Or cela n'entre pas dans son terrain de jeu habituel. " Après analyse, il fallait gagner l'appel d'offres par la différenciation technique, explique Yves Baroulier lors de la dernière RiiM Conférence organisée par Perfluence et Advertech. L'avant-vente était d'une dizaine d'années, on pouvait anticiper, mener des recherches en innovation ». Lafarge propose alors une innovation pour recycler au moins 75 % des matériaux issus du creusement du tunnel, une demande forte des pouvoirs publics, jusque-là insoluble.

Approcher tout l'écosystème

Pour maximiser ses chances de remporter le marché, Lafarge veut comprendre les processus et critères de décision. Le groupe adopte « une approche de l'écosystème plutôt que des acteurs individuels » : les maîtres d'ouvrage, c'est-à-dire les décideurs, France, Italie, Union Européenne, réunis dans la société TELT (tunnel euralpin Lyon – Turin) ; les maîtres d'oeuvre, bureaux d'études qui assurent l'ingénierie et la conduite opérationnelle des travaux ; les entreprises réalisatrices qui signent les contrats d'exécution ; et leurs fournisseurs, rôle que brigue Lafarge.

Contractuellement, ces prestataires n'ont pas de relation directe avec le maître d'ouvrage. « La difficulté pour les industriels, est de se faire entendre dès l'amont du projet par toutes les parties prenantes avec le bon discours au bon moment », explique Yves Baroulier.

Aude DAVID

Aude DAVID

Yves Baroulier, directeur grands projets de Lafarge France


Lafarge décide de rentrer en relation avec le client final dès le début. "Ce n'est pas évident car la loi sur la maîtrise d'ouvrage public est très cadrée en matière de relation publique avec les acteurs. Mais quand en 2009 nous autres industriels avons mis le doigt sur la problématique, nous avons eu l'oreille du maître d'ouvrage, très intéressé en amont. Quand il a compris que les industriels avaient des choses à dire, nous avons avec l'un de nos confères, une institution académique et le maître d'ouvrage passé une convention de développement pour travailler sur cette solution très en amont", poursuit-il.

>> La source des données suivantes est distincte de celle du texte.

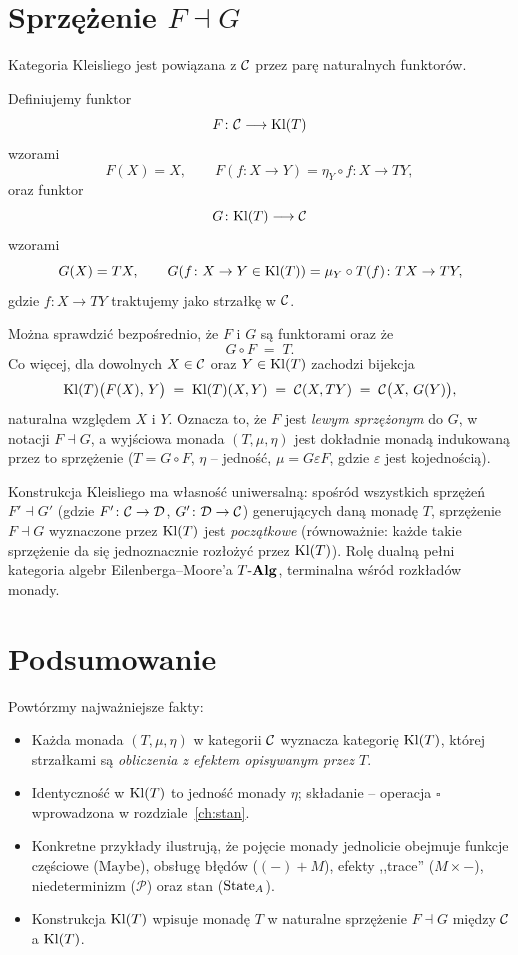 \section{Sprzężenie $F\dashv G$}

Kategoria Kleisliego jest powiązana z $\C$ przez parę naturalnych funktorów.

\begin{definicja}
Definiujemy funktor
\[
F\colon \C\longrightarrow \Kl(T)
\]
wzorami
\[
F(X) = X, \qquad F(f\colon X\to Y) = \eta_Y\circ f\colon X\to TY,
\]
oraz funktor
\[
G\colon \Kl(T)\longrightarrow \C
\]
wzorami
\[
G(X) = TX, \qquad G(f\colon X\to Y \in \Kl(T)) = \mu_Y\circ T(f)\colon TX\to TY,
\]
gdzie $f\colon X\to TY$ traktujemy jako strzałkę w $\C$.
\end{definicja}

\begin{uwaga}
Można sprawdzić bezpośrednio, że $F$ i $G$ są funktorami oraz że
\[
G\circ F \;=\; T.
\]
Co więcej, dla dowolnych $X\in\C$ oraz $Y\in\Kl(T)$ zachodzi bijekcja
\[
\Kl(T)\bigl(F(X),\, Y\bigr) \;=\; \Kl(T)(X,Y) \;=\; \C(X,TY) \;=\; \C\bigl(X,\, G(Y)\bigr),
\]
naturalna względem $X$ i $Y$. Oznacza to, że $F$ jest \emph{lewym sprzężonym} do $G$, w notacji $F\dashv G$, a wyjściowa monada $(T,\mu,\eta)$ jest dokładnie monadą indukowaną przez to sprzężenie ($T = G\circ F$, $\eta$ -- jedność, $\mu = G\varepsilon F$, gdzie $\varepsilon$ jest kojednością).
\end{uwaga}

\begin{uwaga}
Konstrukcja Kleisliego ma własność uniwersalną: spośród wszystkich sprzężeń $F'\dashv G'$ (gdzie $F'\colon \C\to\Dcat$, $G'\colon \Dcat\to\C$) generujących daną monadę $T$, sprzężenie $F\dashv G$ wyznaczone przez $\Kl(T)$ jest \emph{początkowe} (równoważnie: każde takie sprzężenie da się jednoznacznie rozłożyć przez $\Kl(T)$). Rolę dualną pełni kategoria algebr Eilenberga--Moore'a $T\text{-}\catname{Alg}$, terminalna wśród rozkładów monady.
\end{uwaga}

\section{Podsumowanie}

Powtórzmy najważniejsze fakty:

\begin{itemize}[leftmargin=*]
\item Każda monada $(T,\mu,\eta)$ w kategorii $\C$ wyznacza kategorię $\Kl(T)$, której strzałkami są \emph{obliczenia z efektem opisywanym przez $T$}.
\item Identyczność w $\Kl(T)$ to jedność monady $\eta$; składanie -- operacja $\square$ wprowadzona w rozdziale~\ref{ch:stan}.
\item Konkretne przykłady ilustrują, że pojęcie monady jednolicie obejmuje funkcje częściowe ($\mathrm{Maybe}$), obsługę błędów ($(-)+M$), efekty ,,trace'' ($M\times{-}$), niedeterminizm ($\mathcal{P}$) oraz stan ($\State_A$).
\item Konstrukcja $\Kl(T)$ wpisuje monadę $T$ w naturalne sprzężenie $F\dashv G$ między $\C$ a $\Kl(T)$.
\end{itemize}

Si la définition du projet a commencé en 2009 (bien que l'idée soit beaucoup plus ancienne), Lafarge engage des relations formelles dès 2012, bien avant l'appel d'offres. Pour le responsable des grands projets de Lafarge, « tout s'est joué dans cette phase ».

Nouer des partenariats industriels

Comme la composition de la roche présente sur le site est a priori réglementairement non conforme pour produire du béton, l'entreprise milite pour une modification de la règlementation, afin que sa solution puisse être développée et mise en pratique. Le maître d'ouvrage va alors intervenir directement auprès de l'Afnor, responsable des normes, pour pouvoir mentionner cette solution dans le dossier de consultation des entreprises. « Les marges de manoeuvre sont plus importantes au début. Au moment de la diffusion du DCE, tout est joué, il n'y a plus de temps pour proposer une innovation technologique », assure Yves Baroulier.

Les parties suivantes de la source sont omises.